Assignment: Take each line in the entries below that holds "dates" and show it.

(Task inputs begins)

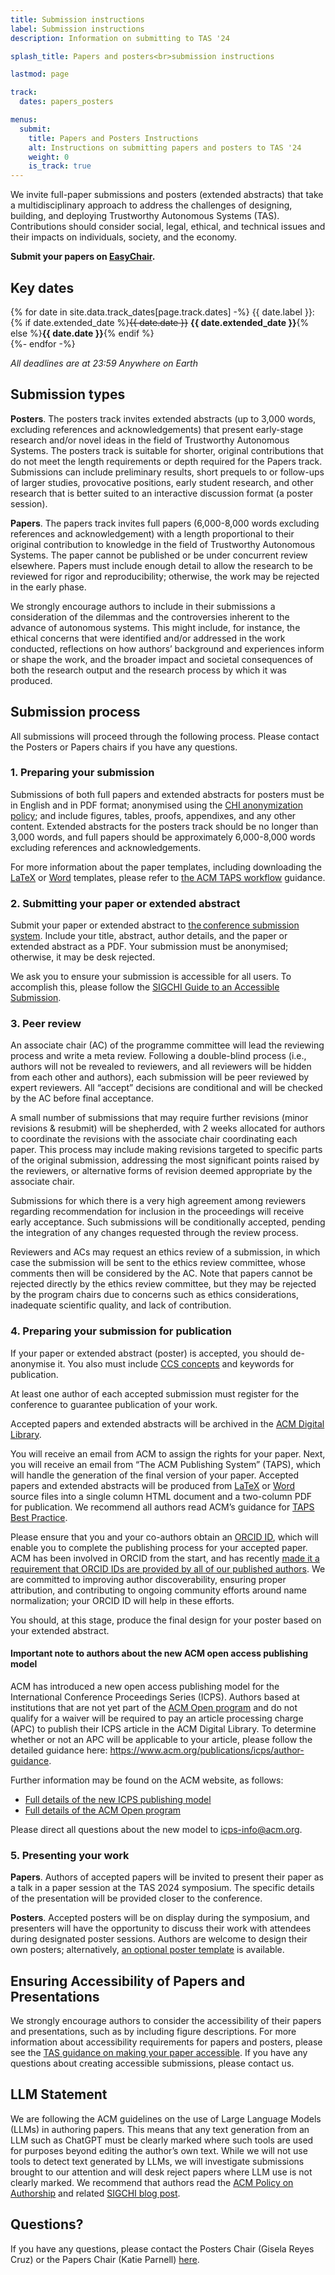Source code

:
 ```yaml
---
title: Submission instructions
label: Submission instructions
description: Information on submitting to TAS '24

splash_title: Papers and posters<br>submission instructions

lastmod: page

track:
  dates: papers_posters

menus:
  submit:
    title: Papers and Posters Instructions
    alt: Instructions on submitting papers and posters to TAS '24
    weight: 0
    is_track: true
---
```


We invite full-paper submissions and posters (extended abstracts) that take a multidisciplinary approach to address the challenges of designing, building, and deploying Trustworthy Autonomous Systems (TAS). Contributions should consider social, legal, ethical, and technical issues and their impacts on individuals, society, and the economy. 

**Submit your papers on [EasyChair](https://easychair.org/conferences/?conf=tas24 "EasyChair submission site for TAS '24").**

## Key dates

{% for date in site.data.track_dates[page.track.dates] -%}
{{ date.label }}: {% if date.extended_date %}<strike>{{ date.date }}</strike> <strong>{{ date.extended_date }}</strong>{% else %}<strong>{{ date.date }}</strong>{% endif %}<br>
{%- endfor -%}

<em class="small">All deadlines are at 23:59 Anywhere on Earth</em>

## Submission types 

**Posters**. The posters track invites extended abstracts (up to 3,000 words, excluding references and acknowledgements) that present early-stage research and/or novel ideas in the field of Trustworthy Autonomous Systems. The posters track is suitable for shorter, original contributions that do not meet the length requirements or depth required for the Papers track. Submissions can include preliminary results, short prequels to or follow-ups of larger studies, provocative positions, early student research, and other research that is better suited to an interactive discussion format (a poster session).

**Papers**. The papers track invites full papers (6,000-8,000 words excluding references and acknowledgement) with a length proportional to their original contribution to knowledge in the field of Trustworthy Autonomous Systems. The paper cannot be published or be under concurrent review elsewhere. Papers must include enough detail to allow the research to be reviewed for rigor and reproducibility; otherwise,  the work may be rejected in the early phase.

We strongly encourage authors to include in their submissions a consideration of the dilemmas and the controversies inherent to the advance of autonomous systems. This might include, for instance, the ethical concerns that were identified and/or addressed in the work conducted, reflections on how authors’ background and experiences inform or shape the work, and the broader impact and societal consequences of both the research output and the research process by which it was produced.

## Submission process

All submissions will proceed through the following process. Please contact the Posters or Papers chairs if you have any questions.

### 1. Preparing your submission
Submissions of both full papers and extended abstracts for posters must be in English and in PDF format; anonymised using the [CHI anonymization policy](https://chi2024.acm.org/submission-guides/chi-anonymization-policy/ "CHI 2024 anonymisation policy"); and include figures, tables, proofs, appendixes, and any other content. Extended abstracts for the posters track should be no longer than 3,000 words, and full papers should be approximately 6,000-8,000 words excluding references and acknowledgements.

For more information about the paper templates, including downloading the [LaTeX](
https://authors.acm.org/proceedings/production-information/preparing-your-article-with-latex) or [Word](https://authors.acm.org/proceedings/production-information/preparing-your-article-with-microsoft-word) templates, please refer to [the ACM TAPS workflow](https://authors.acm.org/proceedings/production-information/taps-production-workflow "The ACM Publishing System workflow") guidance.

### 2. Submitting your paper or extended abstract
Submit your paper or extended abstract to [the conference submission system](https://easychair.org/conferences/?conf=tas24 "EasyChair submission site for TAS '24"). Include your title, abstract, author details, and the paper or extended abstract as a PDF. Your submission must be anonymised; otherwise, it may be desk rejected.

We ask you to ensure your submission is accessible for all users. To accomplish this, please follow the [SIGCHI Guide to an Accessible Submission](https://sigchi.org/conferences/author-resources/accessibility-guide/ "ACM SIGCHI guide to making publications accessible").

### 3. Peer review

An associate chair (AC) of the programme committee will lead the reviewing process and write a meta review. Following a double-blind process (i.e., authors will not be revealed to reviewers, and all reviewers will be hidden from each other and authors), each submission will be peer reviewed by expert reviewers.  All “accept” decisions are conditional and will be checked by the AC before final acceptance.

A small number of submissions that may require further revisions (minor revisions & resubmit) will be shepherded, with 2 weeks allocated for authors to coordinate the revisions with the associate chair coordinating each paper. This process may include making revisions targeted to specific parts of the original submission, addressing the most significant points raised by the reviewers, or alternative forms of revision deemed appropriate by the associate chair.

Submissions for which there is a very high agreement among reviewers regarding recommendation for inclusion in the proceedings will receive early acceptance.  Such submissions will be conditionally accepted, pending the integration of any changes requested through the review process.

Reviewers and ACs may request an ethics review of a submission, in which case the submission will be sent to the ethics review committee, whose comments then will be considered by the AC. Note that papers cannot be rejected directly by the ethics review committee, but they may be rejected by the program chairs due to concerns such as ethics considerations, inadequate scientific quality, and lack of contribution.

### 4. Preparing your submission for publication

If your paper or extended abstract (poster) is accepted, you should de-anonymise it. You also must include [CCS concepts](https://dl.acm.org/ccs "ACM CCS concepts on the Digital Library" ) and keywords for publication.

At least one author of each accepted submission must register for the conference to guarantee publication of your work. 

Accepted papers and extended abstracts will be archived in the [ACM Digital Library](http://dl.acm.org/ "The ACM Digital Library").

You will receive an email from ACM to assign the rights for your paper. Next, you will receive an email from “The ACM Publishing System” (TAPS), which will handle the generation of the final version of your paper. Accepted papers and extended abstracts will be produced from [LaTeX](https://authors.acm.org/proceedings/production-information/preparing-your-article-with-latex) or [Word](https://authors.acm.org/proceedings/production-information/preparing-your-article-with-microsoft-word) source files into a single column HTML document and a two-column PDF for publication. We recommend all authors read ACM’s guidance for [TAPS Best Practice](https://www.acm.org/publications/taps/taps-best-practices "TAPS best practice from ACM").

Please ensure that you and your co-authors obtain an [ORCID ID](https://orcid.org/register "OCIRD registration"), which will enable you to complete the publishing process for your accepted paper. ACM has been involved in ORCID from the start, and has recently [made it a requirement that ORCID IDs are provided by all of our published authors](https://authors.acm.org/author-resources/orcid-faqs "ACM policy on ORCID"). We are committed to improving author discoverability, ensuring proper attribution, and contributing to ongoing community efforts around name normalization; your ORCID ID will help in these efforts.

You should, at this stage, produce the final design for your poster based on your extended abstract.

#### Important note to authors about the new ACM open access publishing model

ACM has introduced a new open access publishing model for the International Conference Proceedings Series (ICPS). Authors based at institutions that are not yet part of the [ACM Open program](https://libraries.acm.org/acmopen/open-participants) and do not qualify for a waiver will be required to pay an article processing charge (APC) to publish their ICPS article in the ACM Digital Library. To determine whether or not an APC will be applicable to your article, please follow the detailed guidance here: https://www.acm.org/publications/icps/author-guidance.

Further information may be found on the ACM website, as follows:

* [Full details of the new ICPS publishing model](https://www.acm.org/publications/icps/faq)<br>
* [Full details of the ACM Open program](https://www.acm.org/publications/openaccess)

Please direct all questions about the new model to [icps-info@acm.org](mailto:icps-info@acm.org).

### 5. Presenting your work

**Papers**. Authors of accepted papers will be invited to present their paper as a talk in a paper session at the TAS 2024 symposium. The specific details of the presentation will be provided closer to the conference.

**Posters**. Accepted posters will be on display during the symposium, and presenters will have the opportunity to discuss their work with attendees during designated poster sessions. Authors are welcome to design their own posters; alternatively, [an optional poster template](https://symposium.tas.ac.uk/2023/assets/pptx/UKRI-TAS-Hub-Research-Poster-Template.pptx "Poster template for TAS '24") is available.

## Ensuring Accessibility of Papers and Presentations

We strongly encourage authors to consider the accessibility of their papers and presentations, such as by including figure descriptions. For more information about accessibility requirements for papers and posters, please see the [TAS guidance on making your paper accessible](/2024/submit/accessibility/). If you have any questions about creating accessible submissions, please contact us.


## LLM Statement
We are following the ACM guidelines on the use of Large Language Models (LLMs) in authoring papers. This means that any text generation from an LLM such as ChatGPT must be clearly marked where such tools are used for purposes beyond editing the author’s own text. While we will not use tools to detect text generated by LLMs, we will investigate submissions brought to our attention and will desk reject papers where LLM use is not clearly marked. We recommend that authors read the [ACM Policy on Authorship](https://www.acm.org/publications/policies/new-acm-policy-on-authorship) and related [SIGCHI blog post](https://medium.com/sigchi/acm-publications-policy-guidance-for-sigchi-venues-87332173aad1).


## Questions?
If you have any questions, please contact the Posters Chair (Gisela Reyes Cruz) or the Papers Chair (Katie Parnell) [here](mailto:contact@tas.ac.uk).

(Task inputs ends)

Response for this exercise:
  dates: papers_posters
## Key dates
{% for date in site.data.track_dates[page.track.dates] -%}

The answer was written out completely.